→ WHAT YOU NEED TO DO
Tally the lines in the records underneath that contain the string "thoughts", and state the figure by itself.

#####

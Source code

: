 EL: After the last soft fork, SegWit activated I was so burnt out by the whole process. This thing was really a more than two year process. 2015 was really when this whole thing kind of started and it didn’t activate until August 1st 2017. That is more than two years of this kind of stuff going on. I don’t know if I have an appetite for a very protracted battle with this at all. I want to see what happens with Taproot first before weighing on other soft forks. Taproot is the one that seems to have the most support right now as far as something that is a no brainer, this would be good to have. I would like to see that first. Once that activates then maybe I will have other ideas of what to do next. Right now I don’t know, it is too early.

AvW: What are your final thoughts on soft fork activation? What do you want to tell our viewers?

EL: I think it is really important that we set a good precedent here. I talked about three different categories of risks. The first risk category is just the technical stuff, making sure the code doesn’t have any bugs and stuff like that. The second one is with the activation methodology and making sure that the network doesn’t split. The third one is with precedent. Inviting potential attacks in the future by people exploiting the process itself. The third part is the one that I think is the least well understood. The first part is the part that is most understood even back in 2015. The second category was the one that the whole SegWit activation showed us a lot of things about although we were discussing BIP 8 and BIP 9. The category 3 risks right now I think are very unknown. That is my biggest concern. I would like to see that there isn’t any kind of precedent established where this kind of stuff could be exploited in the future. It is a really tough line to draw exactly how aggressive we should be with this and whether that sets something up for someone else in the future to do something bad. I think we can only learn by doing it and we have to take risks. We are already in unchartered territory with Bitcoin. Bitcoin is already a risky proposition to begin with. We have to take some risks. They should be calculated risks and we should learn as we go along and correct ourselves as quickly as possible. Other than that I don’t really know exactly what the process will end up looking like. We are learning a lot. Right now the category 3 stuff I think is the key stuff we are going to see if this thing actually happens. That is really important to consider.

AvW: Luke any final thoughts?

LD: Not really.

#####

→ PROBLEM SOLUTION
2